長野県内全県にわたって調査されていることがよくわかります。
今でこそ高速道路が整備され中山間地の道も良くなりましたが、かつては県南部の飯田市から、県庁のある長野市までは日帰りができないくらい時間がかかりました。
遠山郷や秋山郷など「秘境」と呼ばれた地域もありました。

そんな時代に、飯島さんは50ccのバイクで、泊まりはビニールシートをかぶって野宿しながら全県を調査されたのです。
神社で野宿をしていて幽霊に間違えられたり、森の中で寝ころんでカタツムリを探していて行き倒れに間違えられたりしながらの調査だった、とうかがいました。

そうして集められたのが、1万点もの長野県産貝類標本です。
同じヶ所で複数採れた同じ種は1点としてカウントされていますので、実際の殻の数は数万点あるのではないかと思います。

今回展示するのはそのほんの一部ですが、飯島コレクションの中のものすごく小さいカタツムリの標本を見に来て下さい。
そして、そんな小さな貝たちを1400ヶ所もまわって調査された、飯島さんのバイタリティーをぜひ感じて下さい。


<今日の展示室>


これはなんでしょうか?
飯島さんの研究室から借用してきました。
その名を「万能投影機」といいます。
「万能」のネーミングが時代を感じさせますw

これは小さなものを拡大して映し出す機械で、飯島さんが微小な貝のサイズなどを計測するために買われたものです。
当時、「乗用車が一台買えるくらいの値段がした」とのことでした。

飯島さんはこれを買って車は買わず、
そうして50ccバイクでの調査生活を続けられました。
スゴイ!!

残すところあと一日です。
展示物はだいたい設置できましたが、パネル類とまだ格闘中です。
終わらない夜はまだ続きます!

(四方圭一郎)

2013.06.27 Thursday | - | trackbacks(0)

カタツムリ展スタートまで、あと3日!

寄贈記念企画展「なんでもかんでもカタツムリ! −飯島國昭コレクション−」
会期:2013年6月29日(土)〜9月1日(日)

展覧会チラシ(PDF)のダウンロードはここから↓
http://www.iida-museum.org/user/nature/exhibition/snail/flier.pdf 


カタツムリをデザインしたものって、ネットで検索してみると、ものすごくいろいろあります。
なんで、カタツムリってデザインされるんでしょうね。
ちょっと考えてみました。


カタツムリは「グルグルの殻」「細長い体」「触角の先の目」の、3つのパーツでデザインされます。
この3つの要素さえそろっていたら、だれが描いてもカタツムリに見えるわけです。

色や模様が本物とかけはなれてても、この3要素さえおさえておけば、絵の下手なボクが描いてもカタツムリになるんですね〜。

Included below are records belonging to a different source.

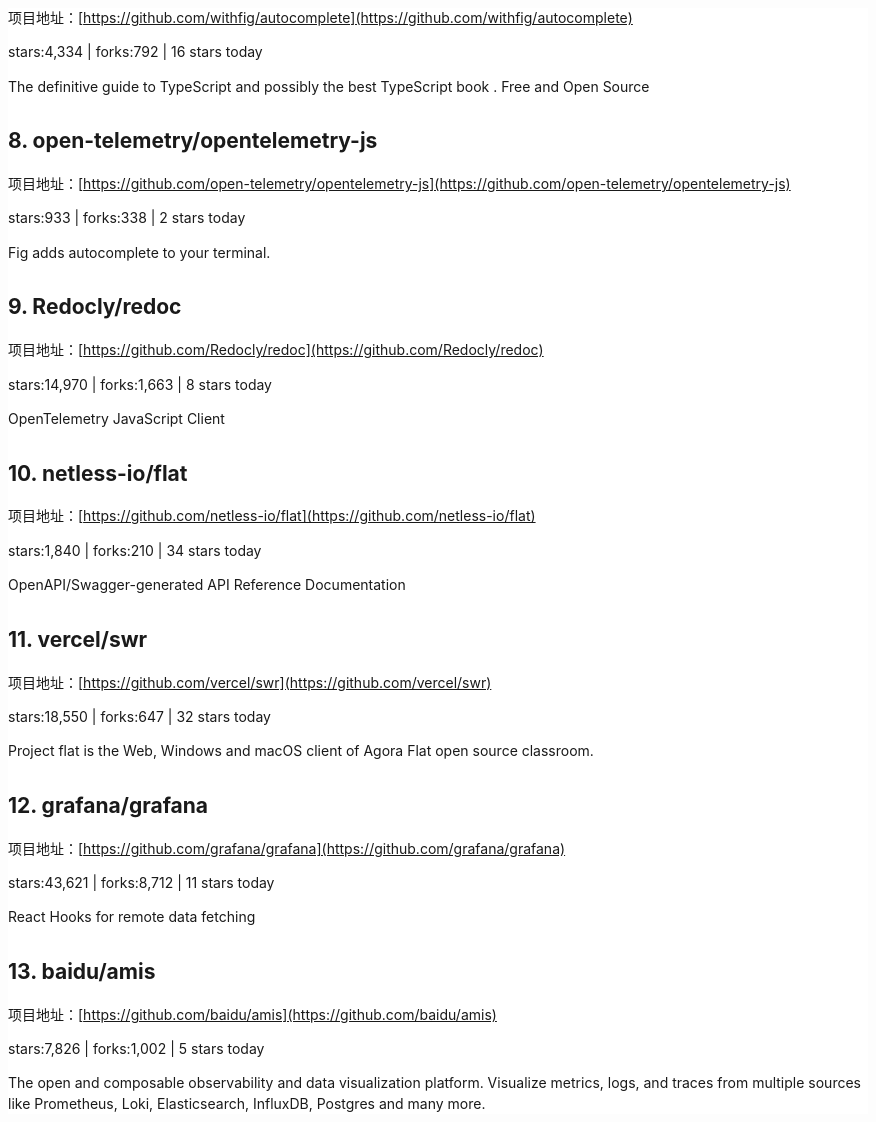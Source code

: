 项目地址：[https://github.com/withfig/autocomplete](https://github.com/withfig/autocomplete)

stars:4,334 | forks:792 | 16 stars today 

 The definitive guide to TypeScript and possibly the best TypeScript book . Free and Open Source 

## 8. open-telemetry/opentelemetry-js 

项目地址：[https://github.com/open-telemetry/opentelemetry-js](https://github.com/open-telemetry/opentelemetry-js)

stars:933 | forks:338 | 2 stars today 

Fig adds autocomplete to your terminal.

## 9. Redocly/redoc 

项目地址：[https://github.com/Redocly/redoc](https://github.com/Redocly/redoc)

stars:14,970 | forks:1,663 | 8 stars today 

OpenTelemetry JavaScript Client

## 10. netless-io/flat 

项目地址：[https://github.com/netless-io/flat](https://github.com/netless-io/flat)

stars:1,840 | forks:210 | 34 stars today 

 OpenAPI/Swagger-generated API Reference Documentation

## 11. vercel/swr 

项目地址：[https://github.com/vercel/swr](https://github.com/vercel/swr)

stars:18,550 | forks:647 | 32 stars today 

Project flat is the Web, Windows and macOS client of Agora Flat open source classroom.

## 12. grafana/grafana 

项目地址：[https://github.com/grafana/grafana](https://github.com/grafana/grafana)

stars:43,621 | forks:8,712 | 11 stars today 

React Hooks for remote data fetching

## 13. baidu/amis 

项目地址：[https://github.com/baidu/amis](https://github.com/baidu/amis)

stars:7,826 | forks:1,002 | 5 stars today 

The open and composable observability and data visualization platform. Visualize metrics, logs, and traces from multiple sources like Prometheus, Loki, Elasticsearch, InfluxDB, Postgres and many more.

「共有認識しやすい形」とともに、「ゆったりした雰囲気」「平和的なイメージ」などが、デザインとしてよく用いられる理由なんじゃないでしょうか。


<今日の展示室>
恋矢、設置しました!
自分でいうのもなんですが、なかなかの出来ばえ!!
期待してもいいですよ〜w



今日登場したピンケロナメクジ。
この子も展示室に潜みます!

(四方圭一郎) 

2013.06.26 Wednesday | - | trackbacks(0)

カタツムリ展スタートまで、あと4日!

寄贈記念企画展「なんでもかんでもカタツムリ! −飯島國昭コレクション−」
会期:2013年6月29日(土)〜9月1日(日)

展覧会チラシ(PDF)のダウンロードはここから↓
http://www.iida-museum.org/user/nature/exhibition/snail/flier.pdf 


カタツムリ展の企画を練っていたとき、最近家を建てた方から、
「カタツムリの殻からできた、汚れにくい壁っていうのがあるらしいよ」っていわれました。

「はぁ、カタツムリの殻でつくるの?」
「さぁ、詳しくは知らないなー」

というわけで、ネットで調べてみたところ、
カタツムリの殻が汚れにくいことに着目してその構造を応用してつくられた、汚れが落ちやすいタイルというのがあることがわかりました。




たしかに、カタツムリの殻はほんとにきれいです。
オキナワヤマタカマイマイなんて、まるで陶磁器のよう。


汚れないヒミツは、殻の表面にある細かな凹凸にあるらしい。
この凹凸の溝がいつもぬれているような状態で、そこに汚れが付いても、雨などの水がかかればすぐに取れてしまうのだそうです。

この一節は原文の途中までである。